Alive in Him Before You Feel It

On Second Thought

There is a quiet tension many believers carry without realizing it. We affirm that Christ died for us, yet we often live as though we are still bound to what He died to free us from. When I read Epistle to the Romans 6:4–11, I am confronted with a truth that is not merely theological, but transformational: “Therefore we are buried with Him by baptism into death… that like as Christ was raised up from the dead… even so we also should walk in newness of life.” The apostle Paul is not describing a future hope alone; he is defining a present reality. The Christian life is not simply about forgiveness—it is about participation.

The doctrine introduced here is what theologians call identification. In the Greek, Paul uses the language of union—syn (with) Christ. This means that when Jesus died, God counted our old nature as having died with Him. When He was buried, our former life was buried. When He rose, we rose into something entirely new. This is not symbolic language meant to inspire; it is declarative truth meant to be believed. Paul later writes, “Likewise reckon ye also yourselves to be dead indeed unto sin, but alive unto God through Jesus Christ our Lord” (Romans 6:11). The word “reckon” (logizomai) is an accounting term—it means to count something as true because it has already been established.

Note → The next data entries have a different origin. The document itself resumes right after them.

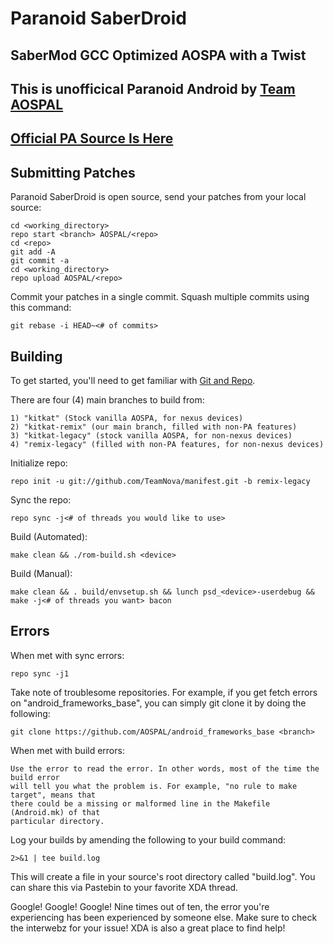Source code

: Paranoid SaberDroid
===================
SaberMod GCC Optimized AOSPA with a Twist
-----------------------------------------

This is unofficical Paranoid Android by [Team AOSPAL](http://google.com/+AospalOrg)
-----------------------------------------------------------------------------------


[Official PA Source Is Here](https://github.com/AOSPA)
------------------------------------------------------

Submitting Patches
------------------

Paranoid SaberDroid is open source, send your patches from your local source:

    cd <working_directory>
    repo start <branch> AOSPAL/<repo>
    cd <repo>
    git add -A
    git commit -a
    cd <working_directory>
    repo upload AOSPAL/<repo>

Commit your patches in a single commit. Squash multiple commits using this command:

    git rebase -i HEAD~<# of commits>

Building
--------

To get started, you'll need to get
familiar with [Git and Repo](http://source.android.com/download/using-repo).

There are four (4) main branches to build from:

    1) "kitkat" (Stock vanilla AOSPA, for nexus devices)
    2) "kitkat-remix" (our main branch, filled with non-PA features)
    3) "kitkat-legacy" (stock vanilla AOSPA, for non-nexus devices)
    4) "remix-legacy" (filled with non-PA features, for non-nexus devices)


Initialize repo:

    repo init -u git://github.com/TeamNova/manifest.git -b remix-legacy

Sync the repo:

    repo sync -j<# of threads you would like to use>

Build (Automated):

    make clean && ./rom-build.sh <device>

Build (Manual):

    make clean && . build/envsetup.sh && lunch psd_<device>-userdebug && make -j<# of threads you want> bacon


Errors
------

When met with sync errors:

    repo sync -j1

Take note of troublesome repositories. For example, if you get fetch errors on "android_frameworks_base", you can simply git clone it by doing the following:

    git clone https://github.com/AOSPAL/android_frameworks_base <branch>

When met with build errors:

    Use the error to read the error. In other words, most of the time the build error
    will tell you what the problem is. For example, "no rule to make target", means that
    there could be a missing or malformed line in the Makefile (Android.mk) of that
    particular directory.

Log your builds by amending the following to your build command:

    2>&1 | tee build.log

This will create a file in your source's root directory called "build.log". You can share this via Pastebin
to your favorite XDA thread.

Google! Google! Google! Nine times out of ten, the error you're experiencing has been experienced by someone
else. Make sure to check the interwebz for your issue! XDA is also a great place to find help!

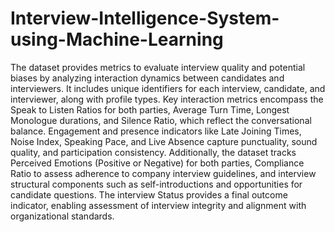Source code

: # Interview-Intelligence-System-using-Machine-Learning
The dataset provides metrics to evaluate interview quality and potential biases by analyzing interaction dynamics between candidates and interviewers. It includes unique identifiers for each interview, candidate, and interviewer, along with profile types. Key interaction metrics encompass the Speak to Listen Ratios for both parties, Average Turn Time, Longest Monologue durations, and Silence Ratio, which reflect the conversational balance. Engagement and presence indicators like Late Joining Times, Noise Index, Speaking Pace, and Live Absence capture punctuality, sound quality, and participation consistency. Additionally, the dataset tracks Perceived Emotions (Positive or Negative) for both parties, Compliance Ratio to assess adherence to company interview guidelines, and interview structural components such as self-introductions and opportunities for candidate questions. The interview Status provides a final outcome indicator, enabling assessment of interview integrity and alignment with organizational standards.
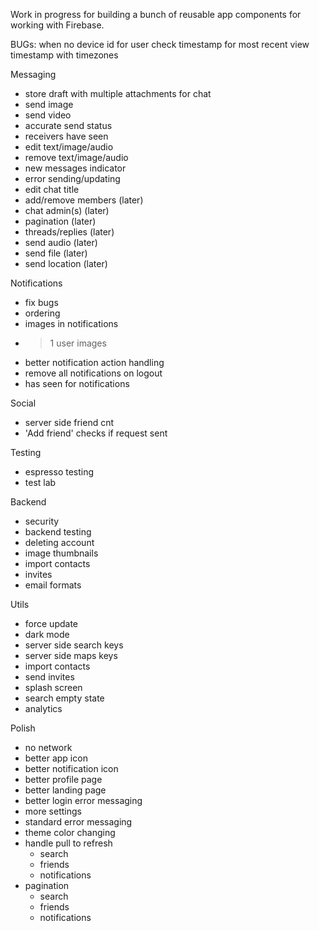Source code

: Work in progress for building a bunch of reusable app components for working with Firebase.

BUGs:
when no device id for user
check timestamp for most recent view
timestamp with timezones

Messaging
- store draft with multiple attachments for chat
- send image
- send video
- accurate send status
- receivers have seen
- edit text/image/audio
- remove text/image/audio
- new messages indicator
- error sending/updating
- edit chat title
- add/remove members (later)
- chat admin(s) (later)
- pagination (later)
- threads/replies (later)
- send audio (later)
- send file (later)
- send location (later)

Notifications
- fix bugs
- ordering
- images in notifications
- >1 user images
- better notification action handling
- remove all notifications on logout
- has seen for notifications

Social
- server side friend cnt
- 'Add friend' checks if request sent

Testing
- espresso testing
- test lab

Backend
- security
- backend testing
- deleting account
- image thumbnails
- import contacts
- invites
- email formats

Utils
- force update
- dark mode
- server side search keys
- server side maps keys
- import contacts
- send invites
- splash screen
- search empty state
- analytics

Polish
- no network
- better app icon
- better notification icon
- better profile page
- better landing page
- better login error messaging
- more settings
- standard error messaging
- theme color changing
- handle pull to refresh
    - search
    - friends
    - notifications
- pagination
    - search
    - friends
    - notifications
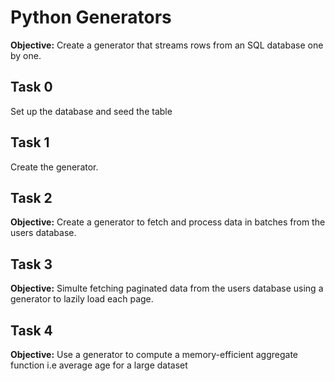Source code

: # Python Generators

**Objective:** Create a generator that streams rows from an SQL database one by one.
## Task 0
Set up the database and seed the table

## Task 1
Create the generator.

## Task 2
**Objective:** Create a generator to fetch and process data in batches from the users database.

## Task 3
**Objective:** Simulte fetching paginated data from the users database using a generator to lazily load each page.

## Task 4
**Objective:** Use a generator to compute a memory-efficient aggregate function i.e average age for a large dataset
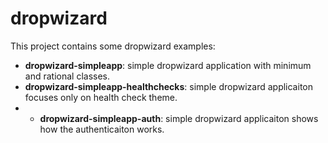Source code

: dropwizard
==========

This project contains some dropwizard examples:


- **dropwizard-simpleapp**: simple dropwizard application with minimum and rational classes.
- **dropwizard-simpleapp-healthchecks**: simple dropwizard applicaiton focuses only on health check theme.
- - **dropwizard-simpleapp-auth**: simple dropwizard applicaiton shows how the authenticaiton works.
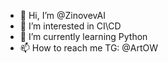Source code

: - 👋 Hi, I’m @ZinovevAI
- 👀 I’m interested in CI\CD 
- 🌱 I’m currently learning Python
- 📫 How to reach me  TG: @ArtOW

<!---
ZinovevAI/ZinovevAI is a ✨ special ✨ repository because its `README.md` (this file) appears on your GitHub profile.
You can click the Preview link to take a look at your changes.
--->
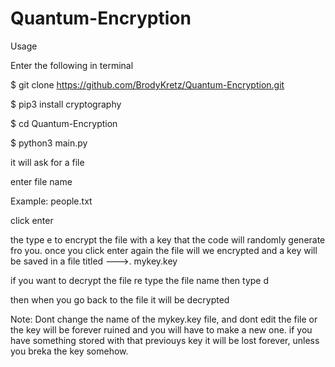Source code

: # Quantum-Encryption




Usage

Enter the following in terminal



$ git clone https://github.com/BrodyKretz/Quantum-Encryption.git

$ pip3 install cryptography

$ cd Quantum-Encryption

$ python3 main.py




it will ask for a file

enter file name

Example: people.txt


click enter

the type e to encrypt the file with a key that the code will randomly generate fro you.
once you click enter again the file will we encrypted and a key will be saved in a file titled --->. mykey.key

if you want to decrypt the file re type the file name then type d



then when you go back to the file it will be decrypted


Note: Dont change the name of the mykey.key file, and dont edit the file or the key will be forever ruined and you will have to make a new one. if you have something 
stored with that previouys key it will be lost forever, unless you breka the key somehow.
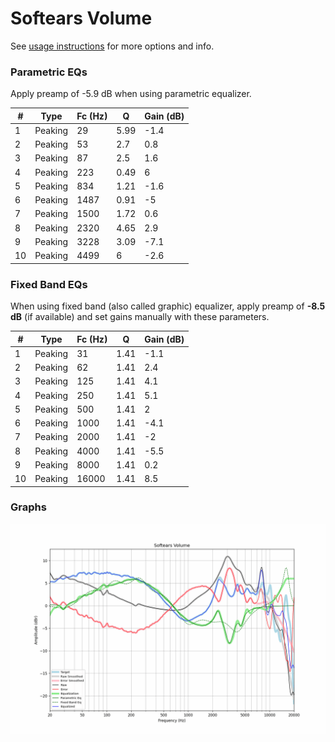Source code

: # Softears Volume
See [usage instructions](https://github.com/jaakkopasanen/AutoEq#usage) for more options and info.

### Parametric EQs
Apply preamp of -5.9 dB when using parametric equalizer.

|   # | Type    |   Fc (Hz) |    Q |   Gain (dB) |
|-----|---------|-----------|------|-------------|
|   1 | Peaking |        29 | 5.99 |        -1.4 |
|   2 | Peaking |        53 | 2.7  |         0.8 |
|   3 | Peaking |        87 | 2.5  |         1.6 |
|   4 | Peaking |       223 | 0.49 |         6   |
|   5 | Peaking |       834 | 1.21 |        -1.6 |
|   6 | Peaking |      1487 | 0.91 |        -5   |
|   7 | Peaking |      1500 | 1.72 |         0.6 |
|   8 | Peaking |      2320 | 4.65 |         2.9 |
|   9 | Peaking |      3228 | 3.09 |        -7.1 |
|  10 | Peaking |      4499 | 6    |        -2.6 |

### Fixed Band EQs
When using fixed band (also called graphic) equalizer, apply preamp of **-8.5 dB** (if available) and set gains manually with these parameters.

|   # | Type    |   Fc (Hz) |    Q |   Gain (dB) |
|-----|---------|-----------|------|-------------|
|   1 | Peaking |        31 | 1.41 |        -1.1 |
|   2 | Peaking |        62 | 1.41 |         2.4 |
|   3 | Peaking |       125 | 1.41 |         4.1 |
|   4 | Peaking |       250 | 1.41 |         5.1 |
|   5 | Peaking |       500 | 1.41 |         2   |
|   6 | Peaking |      1000 | 1.41 |        -4.1 |
|   7 | Peaking |      2000 | 1.41 |        -2   |
|   8 | Peaking |      4000 | 1.41 |        -5.5 |
|   9 | Peaking |      8000 | 1.41 |         0.2 |
|  10 | Peaking |     16000 | 1.41 |         8.5 |

### Graphs
![](./Softears%20Volume.png)
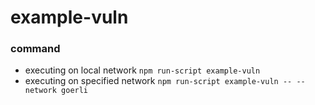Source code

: # example-vuln

### command
- executing on local network
    `npm run-script example-vuln`
- executing on specified network
     `npm run-script example-vuln -- --network goerli`
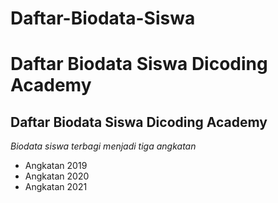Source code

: # Daftar-Biodata-Siswa
Daftar Biodata Siswa Dicoding Academy
==
Daftar Biodata Siswa Dicoding Academy
--
*Biodata siswa terbagi menjadi tiga angkatan*
- Angkatan 2019
- Angkatan 2020
- Angkatan 2021
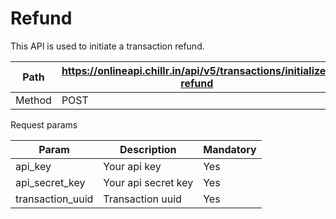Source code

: # Refund
This API is used to initiate a transaction refund.

| Path | https://onlineapi.chillr.in/api/v5/transactions/initialize-refund |
| -- | -- |
| Method | POST |

Request params

| Param | Description | Mandatory |
| -- | -- | -- |
| api_key | Your api key | Yes |
| api_secret_key | Your api secret key | Yes |
| transaction_uuid | Transaction uuid | Yes |




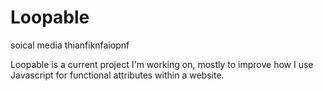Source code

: # Loopable
soical media thianfiknfaiopnf


Loopable is a current project I'm working on, mostly to improve how I use Javascript for functional attributes within a website.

What challenges me is how often I wait to feel this reality before I believe it. Yet Scripture reverses that order. I am not called to feel alive in Christ and then believe it—I am called to believe it so that I may live it. This is where the sufficiency of Christ becomes not just doctrine, but daily practice. If His work is complete, then my identity is settled. If my identity is settled, then my struggle is no longer about becoming something new, but about walking in what has already been accomplished. As one commentator insightfully observed, “The secret of holy living is not imitation, but identification.”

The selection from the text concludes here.